I need a reader that I can use at home to connect to my iMac and also to use when I’m away from home with my MacAir laptop. At present I have a Lexar USB3 CF/SD reader and was initially thinking that I would just need to replace it but then, of course, I still need it for the D810 CF cards, at least for the foreseeable future (as it will effectively become my second/backup camera), and also for any SD card overflow from the D850. But I’m already maxed out in terms of USB3 connection on my iMac with various backup drives and other peripheries so, after a bit of research, I decided to spend even more money and purchase the HR-1 ‘professional workflow’ four-bay hub together with removable XQD, CF and SD reader modules, as well as a dual USB connection module and a 512GB portable SSD unit. This setup gives me many options, both at home and when travelling. The modules can be easily removed and connected directly to my MacAir and then, when back at home, slipped into the hub, which has a single connection to the iMac. Hopefully this workflow system will work well, but if I do come across any problems or unexpected issues I’ll be sure to share them in a future post.

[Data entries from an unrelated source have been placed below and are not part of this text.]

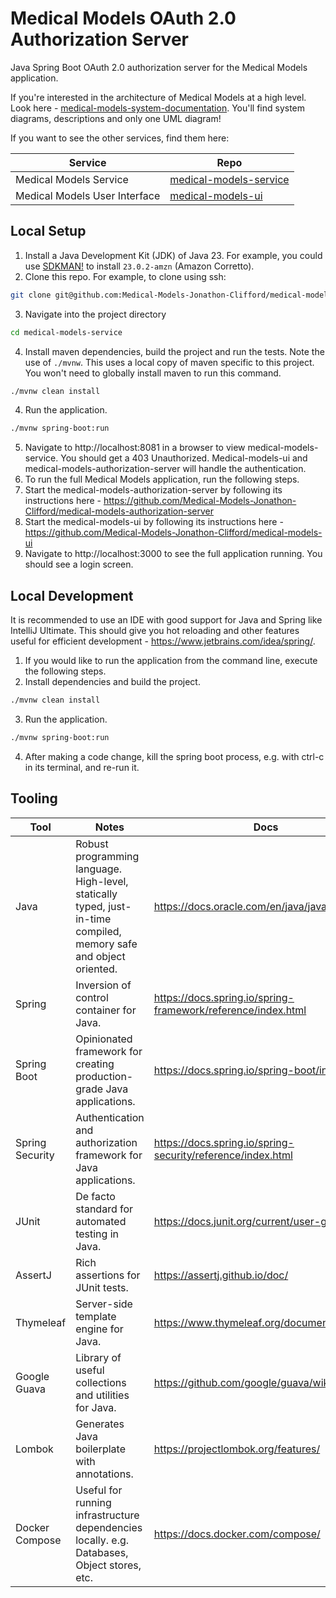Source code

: # Medical Models OAuth 2.0 Authorization Server

Java Spring Boot OAuth 2.0 authorization server for the Medical Models application.

If you're interested in the architecture of Medical Models at a high level. Look
here - [medical-models-system-documentation](https://github.com/Medical-Models-Jonathon-Clifford/medical-models-system-documentation).
You'll find system diagrams, descriptions and only one UML diagram!

If you want to see the other services, find them here:

| Service                       | Repo                                                                                                 |
|-------------------------------|------------------------------------------------------------------------------------------------------|
| Medical Models Service        | [medical-models-service](https://github.com/Medical-Models-Jonathon-Clifford/medical-models-service) |
| Medical Models User Interface | [medical-models-ui](https://github.com/Medical-Models-Jonathon-Clifford/medical-models-ui)           |

## Local Setup

1. Install a Java Development Kit (JDK) of Java 23. For example, you could use [SDKMAN!](https://sdkman.io/) to install
   `23.0.2-amzn` (Amazon Corretto).
2. Clone this repo. For example, to clone using ssh:

```bash
git clone git@github.com:Medical-Models-Jonathon-Clifford/medical-models-authorization-server.git
```

3. Navigate into the project directory

```bash
cd medical-models-service
```

4. Install maven dependencies, build the project and run the tests. Note the use of `./mvnw`. This uses a local copy of
   maven specific to this project. You won't need to globally install maven to run this command.

```bash
./mvnw clean install
```

4. Run the application.

```bash
./mvnw spring-boot:run
```

5. Navigate to http://localhost:8081 in a browser to view medical-models-service. You should get a 403 Unauthorized.
   Medical-models-ui and medical-models-authorization-server will handle the authentication.
6. To run the full Medical Models application, run the following steps.
7. Start the medical-models-authorization-server by following its instructions
   here - https://github.com/Medical-Models-Jonathon-Clifford/medical-models-authorization-server
8. Start the medical-models-ui by following its instructions
   here - https://github.com/Medical-Models-Jonathon-Clifford/medical-models-ui
9. Navigate to http://localhost:3000 to see the full application running. You should see a login screen.

## Local Development

It is recommended to use an IDE with good support for Java and Spring like IntelliJ Ultimate. This should give you hot
reloading and other features useful for efficient development - https://www.jetbrains.com/idea/spring/.

1. If you would like to run the application from the command line, execute the following steps.
2. Install dependencies and build the project.
```bash
./mvnw clean install
```
3. Run the application.
```bash
./mvnw spring-boot:run
```

4. After making a code change, kill the spring boot process, e.g. with ctrl-c in its terminal, and re-run it.

## Tooling

| Tool            | Notes                                                                                                              | Docs                                                         |
|-----------------|--------------------------------------------------------------------------------------------------------------------|--------------------------------------------------------------|
| Java            | Robust programming language. High-level, statically typed, just-in-time compiled, memory safe and object oriented. | https://docs.oracle.com/en/java/javase/25/                   |
| Spring          | Inversion of control container for Java.                                                                           | https://docs.spring.io/spring-framework/reference/index.html |
| Spring Boot     | Opinionated framework for creating production-grade Java applications.                                             | https://docs.spring.io/spring-boot/index.html                |
| Spring Security | Authentication and authorization framework for Java applications.                                                  | https://docs.spring.io/spring-security/reference/index.html  |
| JUnit           | De facto standard for automated testing in Java.                                                                   | https://docs.junit.org/current/user-guide/                   |
| AssertJ         | Rich assertions for JUnit tests.                                                                                   | https://assertj.github.io/doc/                               |
| Thymeleaf       | Server-side template engine for Java.                                                                              | https://www.thymeleaf.org/documentation.html                 |
| Google Guava    | Library of useful collections and utilities for Java.                                                              | https://github.com/google/guava/wiki                         |
| Lombok          | Generates Java boilerplate with annotations.                                                                       | https://projectlombok.org/features/                          |
| Docker Compose  | Useful for running infrastructure dependencies locally. e.g. Databases, Object stores, etc.                        | https://docs.docker.com/compose/                             |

Lexar 'Professional Workflow' XQD 2.0 USB3 card reader
Lexar 'Professional Workflow' XQD 2.0 USB3 card reader
Lexar 'Professional Workflow' 4-bay hub
Lexar 'Professional Workflow' 4-bay hub

Final words
I seem to have written quite a lot here - I hope that some of it is useful. From a personal point of view, I’ve gone through every consideration I can think of to justify my purchasing decisions. The choices I’ve made, particularly in sticking with Lexar, are right for me.

Sony is a solid alternative and obviously many people will have very good reason to choose that brand. They may even go for the slower M series rather than the expensive, currently top of the range, G series and may favour the smaller 32GB card capacity rather than the 64GB size I've chosen. Everybody’s needs are different, but at least the above considerations give some food for thought.